The instability in the supply of semiconductors and derived components continues and, like a domino effect, Ford Almussafes once again changes its planning. Already being a constant almost since the pandemic, the management of the Valencian plant has once again rescheduled its ERTE calendar this Wednesday afternoon and has decided that next week it will stop engine production.
This means that, for example, the ERTE applied next Monday, December 12, is transferred to Thursday, December 9, while on December 19 and 20 there will also be ERTE for engine operations. Meanwhile, in mechanized, the unions detail that the ERTE scheduled for December 10 and 11 is cancelled, as stated by the monitoring commission for this procedure at the Valencian plant.
The tension in global supply chains continues to greatly affect the Valencian automobile plant, which means that its workforce is still pending continuous changes in the schedule of stops due to production needs.
The last change in the calendar was a week ago and it was the penultimate in a series of modifications that the UGT-PV observe "with concern". The union, the majority in the works council, assured that the situation, "far from improving, seems to worsen over time and it is impossible to glimpse its end."
Added to the tensions is the increase in costs.
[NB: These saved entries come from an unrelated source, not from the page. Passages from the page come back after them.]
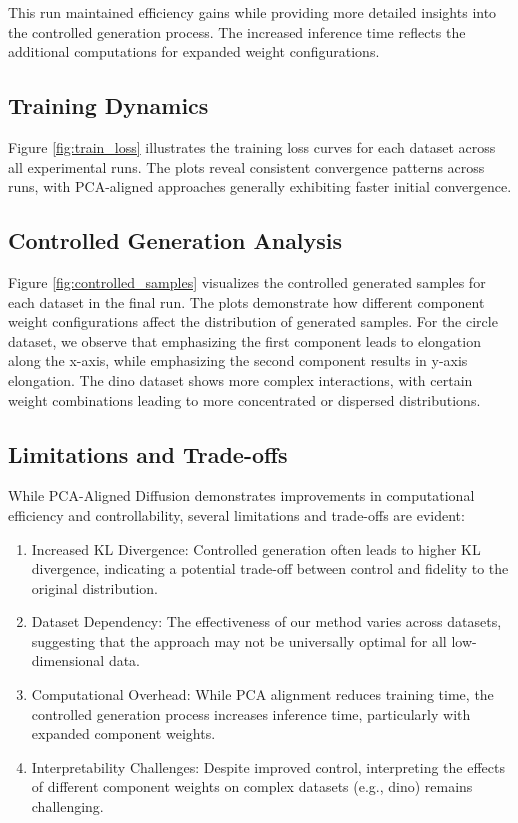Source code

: \documentclass{article} %
\begin{document}
This run maintained efficiency gains while providing more detailed insights into the controlled generation process. The increased inference time reflects the additional computations for expanded weight configurations.

\subsection{Training Dynamics}
Figure \ref{fig:train_loss} illustrates the training loss curves for each dataset across all experimental runs. The plots reveal consistent convergence patterns across runs, with PCA-aligned approaches generally exhibiting faster initial convergence.

\subsection{Controlled Generation Analysis}
Figure \ref{fig:controlled_samples} visualizes the controlled generated samples for each dataset in the final run. The plots demonstrate how different component weight configurations affect the distribution of generated samples. For the circle dataset, we observe that emphasizing the first component leads to elongation along the x-axis, while emphasizing the second component results in y-axis elongation. The dino dataset shows more complex interactions, with certain weight combinations leading to more concentrated or dispersed distributions.

\subsection{Limitations and Trade-offs}
While PCA-Aligned Diffusion demonstrates improvements in computational efficiency and controllability, several limitations and trade-offs are evident:

\begin{enumerate}
    \item Increased KL Divergence: Controlled generation often leads to higher KL divergence, indicating a potential trade-off between control and fidelity to the original distribution.
    \item Dataset Dependency: The effectiveness of our method varies across datasets, suggesting that the approach may not be universally optimal for all low-dimensional data.
    \item Computational Overhead: While PCA alignment reduces training time, the controlled generation process increases inference time, particularly with expanded component weights.
    \item Interpretability Challenges: Despite improved control, interpreting the effects of different component weights on complex datasets (e.g., dino) remains challenging.
\end{enumerate}
\end{document}
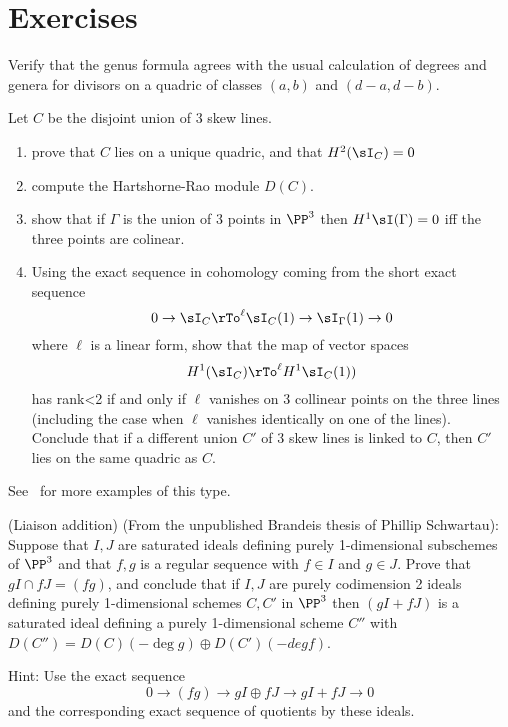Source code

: \section{Exercises}

\begin{exercise}
 Verify that the genus formula agrees with the usual calculation of degrees and genera for divisors on a quadric of
 classes $(a,b)$ and $(d-a, d-b)$.
\end{exercise}

\begin{exercise}
Let $C$ be the disjoint union of 3 skew lines. 
\begin{enumerate}
 \item prove that $C$ lies on a unique quadric, and that $H^2(\sI_C) = 0$
 \item compute the Hartshorne-Rao module $D(C)$.
 \item show that if $\Gamma$ is the union of 3 points in $\PP^3$ then
 $H^1\sI(\Gamma) = 0$ iff the three points are colinear.
 \item Using the exact sequence in cohomology coming from the short exact sequence
$$
0\to \sI_C \rTo^{\ell} \sI_C(1) \to \sI_\Gamma(1) \to 0
$$
where $\ell$ is a linear form, show that the map of vector spaces
$$
H^1(\sI_C) \rTo^{\ell} H^1\sI_C(1))
$$
has rank<2 if and only if $\ell$ vanishes on 3 collinear points on the three lines (including the case when $\ell$ vanishes identically on one of the lines).
Conclude that if a different union $C'$ of 3 skew lines is linked to $C$, then $C'$ lies on the same quadric as $C$.
\end{enumerate}
See~\cite{Migliore} for more examples of this type.
\end{exercise}

\begin{exercise} (Liaison addition)\label{Liaison addition}
(From the unpublished Brandeis thesis of Phillip Schwartau):
Suppose that $I, J$ are saturated ideals defining purely 1-dimensional subschemes of $\PP^3$
and that $f,g$ is a regular sequence with $f\in I$ and $g\in J$.
Prove that $g I \cap fJ = (fg)$, and conclude that if $I,J$ are purely codimension 2 ideals
 defining purely 1-dimensional schemes $C,C'$ in $\PP^3$
 then  $(gI+fJ)$ is a saturated ideal defining a purely 1-dimensional
scheme $C''$ with $D(C'') = D(C)(-\deg g) \oplus D(C')(-deg f)$.

Hint: Use the exact sequence 
$$
0\to (fg) \to gI \oplus fJ \to gI+fJ \to 0
$$
and the corresponding exact sequence of quotients by these ideals.
\end{exercise}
More than half of the Spanish automotive suppliers, as well as a considerable number of automotive manufacturers, confirm that they have experienced a rise in costs of up to 40% and at least an increase of over 11%, according to a survey conducted with 750 companies that bring together the entire value chain of the national automotive sector.
In this context, the president of the Automotive and Mobility Cluster of the Valencia Community (AVIA), Mónica Alegre, sued car manufacturers -and the main recipients of supplier production- "to allow a transfer of costs so that the auxiliary companies maintain their profit margins and avoid their disappearance”. "Otherwise, she - warns - many of them will be below the profitability threshold and will have to dissolve with the consequent loss of jobs."